**REQUIRED ACTION:**
With the string "also" as the filter, copy each matching line from the records.

**RECORDS FOR PROCESSING:**
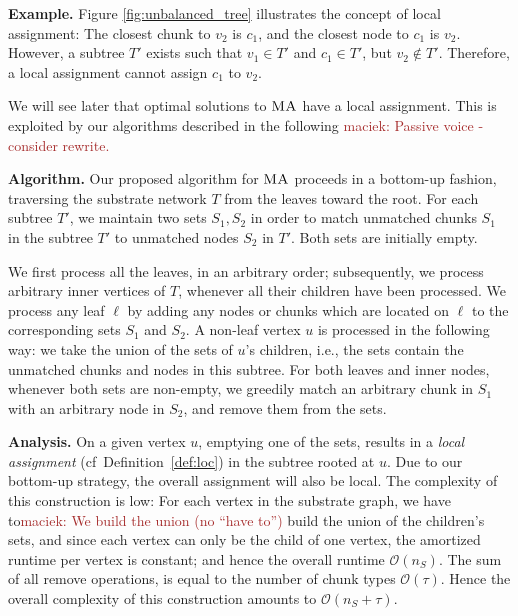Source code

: \documentclass[9pt]{sigcomm-alternate}
\newcommand{\maciek}[1]{\textcolor{brown}{maciek: #1}}
\newcommand{\ChunkType}{\tau}
\newcommand{\MA}{\textsc{MA}}
\newcommand{\Tree}{\ensuremath{T}}
\begin{document}
\textbf{Example.}
Figure \ref{fig:unbalanced_tree} illustrates the concept of local assignment:
The closest chunk to $v_2$ is $c_1$, and the closest node to $c_1$ is $v_2$. 
However, a subtree $T'$ exists such that $v_1 \in T'$ and $c_1
\in T'$, but $v_2 \notin T'$. Therefore, a local assignment cannot assign $c_1$ to $v_2$.



We will see later that
optimal solutions to
$\MA$ have a local assignment. This is exploited by our algorithms described
in the following \maciek{Passive voice - consider rewrite.}

\textbf{Algorithm.} Our proposed algorithm for $\MA$
proceeds in a bottom-up fashion, traversing the substrate network $\Tree$
from the leaves toward the root.
For each subtree $\Tree'$, we maintain
two sets $S_1,S_2$ in order to match unmatched
chunks $S_1$ in the subtree $\Tree'$ to unmatched
nodes $S_2$ in $\Tree'$. Both sets are initially empty.

We first process all the leaves, in an arbitrary order; subsequently, we process arbitrary inner vertices
of $\Tree$, whenever all their children have been processed.
We process any leaf $\ell$
by adding any
nodes or chunks which are located on $\ell$ to the corresponding sets $S_1$ and $S_2$.
A non-leaf vertex $u$ is processed in the following way: we take the union of
the sets of $u$'s children, i.e., the sets contain the unmatched chunks and nodes
in this subtree.
For both leaves and inner nodes, whenever
both sets are non-empty, we greedily match an arbitrary chunk in $S_1$ with an arbitrary node in $S_2$,
and remove them from the sets.

\textbf{Analysis.} On a given vertex $u$, emptying one of the sets, results in a \emph{local assignment} (cf~Definition~\ref{def:loc})
in the
subtree rooted at $u$. Due to our bottom-up strategy, the overall assignment
will also be local.
The complexity of this
construction is low: For each
vertex in the substrate graph,
we have to\maciek{We build the union (no ``have to'')} build the union of the children's sets,
and since each vertex can only be the child of one vertex,
the amortized runtime per vertex is constant; and hence the overall
runtime $\mathcal{O}(n_S)$. The sum of all remove operations, is equal to
the number of chunk types $\mathcal{O}(\ChunkType)$.
Hence the overall complexity of this construction amounts to
$\mathcal{O}(n_S + \ChunkType)$.
\end{document}
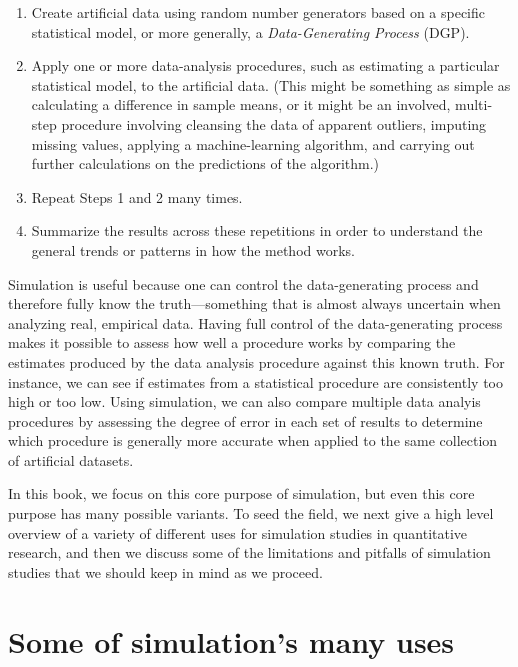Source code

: \documentclass[
]{book}
\providecommand{\tightlist}{%
  \setlength{\itemsep}{0pt}\setlength{\parskip}{0pt}}
\begin{document}
\begin{enumerate}
\def\labelenumi{\arabic{enumi}.}
\tightlist
\item
  Create artificial data using random number generators based on a specific statistical model, or more generally, a \emph{Data-Generating Process} (DGP).
\item
  Apply one or more data-analysis procedures, such as estimating a particular statistical model, to the artificial data. (This might be something as simple as calculating a difference in sample means, or it might be an involved, multi-step procedure involving cleansing the data of apparent outliers, imputing missing values, applying a machine-learning algorithm, and carrying out further calculations on the predictions of the algorithm.)
\item
  Repeat Steps 1 and 2 many times.
\item
  Summarize the results across these repetitions in order to understand the general trends or patterns in how the method works.
\end{enumerate}

Simulation is useful because one can control the data-generating process and therefore fully know the truth---something that is almost always uncertain when analyzing real, empirical data.
Having full control of the data-generating process makes it possible to assess how well a procedure works by comparing the estimates produced by the data analysis procedure against this known truth.
For instance, we can see if estimates from a statistical procedure are consistently too high or too low.
Using simulation, we can also compare multiple data analyis procedures by assessing the degree of error in each set of results to determine which procedure is generally more accurate when applied to the same collection of artificial datasets.

In this book, we focus on this core purpose of simulation, but even this core purpose has many possible variants.
To seed the field, we next give a high level overview of a variety of different uses for simulation studies in quantitative research, and then we discuss some of the limitations and pitfalls of simulation studies that we should keep in mind as we proceed.

\section{Some of simulation's many uses}\label{some-of-simulations-many-uses}
\end{document}
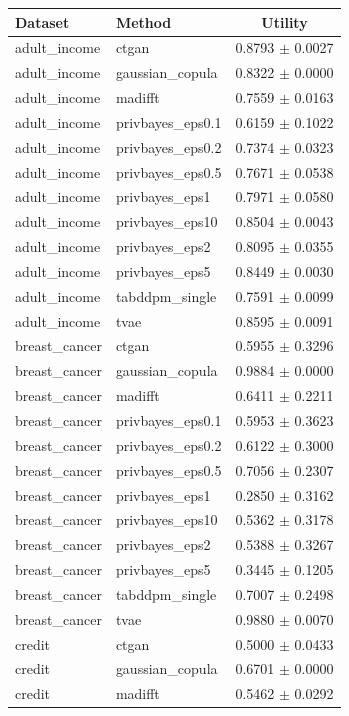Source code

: \begin{tabular}{llc}
\toprule
Dataset & Method & Utility \\
\midrule
adult_income & ctgan & 0.8793 $\pm$ 0.0027 \\
adult_income & gaussian_copula & 0.8322 $\pm$ 0.0000 \\
adult_income & madifft & 0.7559 $\pm$ 0.0163 \\
adult_income & privbayes_eps0.1 & 0.6159 $\pm$ 0.1022 \\
adult_income & privbayes_eps0.2 & 0.7374 $\pm$ 0.0323 \\
adult_income & privbayes_eps0.5 & 0.7671 $\pm$ 0.0538 \\
adult_income & privbayes_eps1 & 0.7971 $\pm$ 0.0580 \\
adult_income & privbayes_eps10 & 0.8504 $\pm$ 0.0043 \\
adult_income & privbayes_eps2 & 0.8095 $\pm$ 0.0355 \\
adult_income & privbayes_eps5 & 0.8449 $\pm$ 0.0030 \\
adult_income & tabddpm_single & 0.7591 $\pm$ 0.0099 \\
adult_income & tvae & 0.8595 $\pm$ 0.0091 \\
breast_cancer & ctgan & 0.5955 $\pm$ 0.3296 \\
breast_cancer & gaussian_copula & 0.9884 $\pm$ 0.0000 \\
breast_cancer & madifft & 0.6411 $\pm$ 0.2211 \\
breast_cancer & privbayes_eps0.1 & 0.5953 $\pm$ 0.3623 \\
breast_cancer & privbayes_eps0.2 & 0.6122 $\pm$ 0.3000 \\
breast_cancer & privbayes_eps0.5 & 0.7056 $\pm$ 0.2307 \\
breast_cancer & privbayes_eps1 & 0.2850 $\pm$ 0.3162 \\
breast_cancer & privbayes_eps10 & 0.5362 $\pm$ 0.3178 \\
breast_cancer & privbayes_eps2 & 0.5388 $\pm$ 0.3267 \\
breast_cancer & privbayes_eps5 & 0.3445 $\pm$ 0.1205 \\
breast_cancer & tabddpm_single & 0.7007 $\pm$ 0.2498 \\
breast_cancer & tvae & 0.9880 $\pm$ 0.0070 \\
credit & ctgan & 0.5000 $\pm$ 0.0433 \\
credit & gaussian_copula & 0.6701 $\pm$ 0.0000 \\
credit & madifft & 0.5462 $\pm$ 0.0292 \\

\end{tabular}
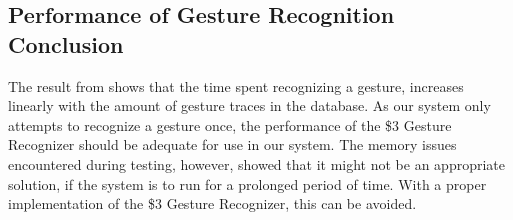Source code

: 
\subsection{Performance of Gesture Recognition Conclusion}
The result from  shows that the time spent recognizing a gesture, 
increases linearly with the amount of gesture traces in the database.
As our system only attempts to recognize a gesture once, 
the performance of the \$3 Gesture Recognizer should be adequate for use in our system. 
The memory issues encountered during testing, however, 
showed that it might not be an appropriate solution, 
if the system is to run for a prolonged period of time.
With a proper implementation of the \$3 Gesture Recognizer, 
this can be avoided.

**SOLUTION TO THIS PROBLEM:**
will also be local.
Using simulation, we can also compare multiple data analyis procedures by assessing the degree of error in each set of results to determine which procedure is generally more accurate when applied to the same collection of artificial datasets.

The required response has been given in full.